==== Records for processing ====

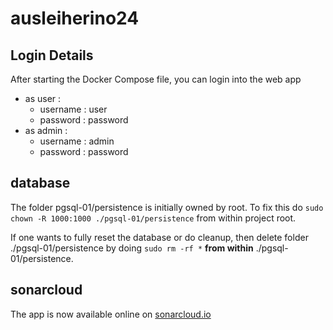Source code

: # ausleiherino24

## Login Details
After starting the Docker Compose file, you can login into the web app
* as user :
	* username : user
	* password : password
* as admin : 
	* username : admin
	* password : password
	
## database
The folder pgsql-01/persistence is initially owned by root. To fix this do `sudo
chown -R 1000:1000 ./pgsql-01/persistence` from within project root.

If one wants to fully reset the database or do cleanup, then delete folder ./pgsql-01/persistence  by doing `sudo rm -rf *` **from within** ./pgsql-01/persistence.

## sonarcloud
The app is now available online on [sonarcloud.io](https://sonarcloud.io/organizations/ausleiherino24/)
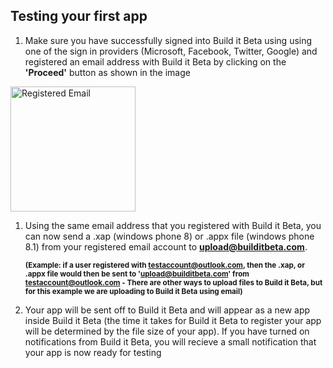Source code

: <h2>	Testing your first app</h2>


1. Make sure you have successfully signed into Build it Beta using using one of the sign in providers (Microsoft, Facebook, Twitter, Google) and registered an email address with Build it Beta by clicking on the **'Proceed'** button as shown in the image <p><p>
<img src="..\Images\RegisterEmail.png" alt="Registered Email" height="200" width="200">
<p><p>

1. Using the same email address that you registered with Build it Beta, you can now send a .xap (windows phone 8) or .appx file (windows phone 8.1) from your registered email account to <b>upload@builditbeta.com</b>. <p><small><b>(Example: if a user registered with testaccount@outlook.com, then the .xap, or .appx file would then be sent to 'upload@builditbeta.com' from testaccount@outlook.com - There are other ways to upload files to Build it Beta, but for this example we are uploading to Build it Beta using email)</b></small></p>
1. Your app will be sent off to Build it Beta and will appear as a new app inside Build it Beta (the time it takes for Build it Beta to register your app will be determined by the file size of your app). If you have turned on notifications from Build it Beta, you will recieve a small notification that your app is now ready for testing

====

= What this task involves =
Give again the lines from the line that contains "After starting the" through the last line of the material above, exactly and with both ends included. Omit the pictures.

= Response to the task =
After starting the Docker Compose file, you can login into the web app
* as user :
	* username : user
	* password : password
* as admin : 
	* username : admin
	* password : password
	
## database
The folder pgsql-01/persistence is initially owned by root. To fix this do `sudo
chown -R 1000:1000 ./pgsql-01/persistence` from within project root.

If one wants to fully reset the database or do cleanup, then delete folder ./pgsql-01/persistence  by doing `sudo rm -rf *` **from within** ./pgsql-01/persistence.

## sonarcloud
The app is now available online on [sonarcloud.io](https://sonarcloud.io/organizations/ausleiherino24/)
Source code

: <h2>	Testing your first app</h2>


1. Make sure you have successfully signed into Build it Beta using using one of the sign in providers (Microsoft, Facebook, Twitter, Google) and registered an email address with Build it Beta by clicking on the **'Proceed'** button as shown in the image <p><p>
<img src="..\Images\RegisterEmail.png" alt="Registered Email" height="200" width="200">
<p><p>

1. Using the same email address that you registered with Build it Beta, you can now send a .xap (windows phone 8) or .appx file (windows phone 8.1) from your registered email account to <b>upload@builditbeta.com</b>. <p><small><b>(Example: if a user registered with testaccount@outlook.com, then the .xap, or .appx file would then be sent to 'upload@builditbeta.com' from testaccount@outlook.com - There are other ways to upload files to Build it Beta, but for this example we are uploading to Build it Beta using email)</b></small></p>
1. Your app will be sent off to Build it Beta and will appear as a new app inside Build it Beta (the time it takes for Build it Beta to register your app will be determined by the file size of your app). If you have turned on notifications from Build it Beta, you will recieve a small notification that your app is now ready for testing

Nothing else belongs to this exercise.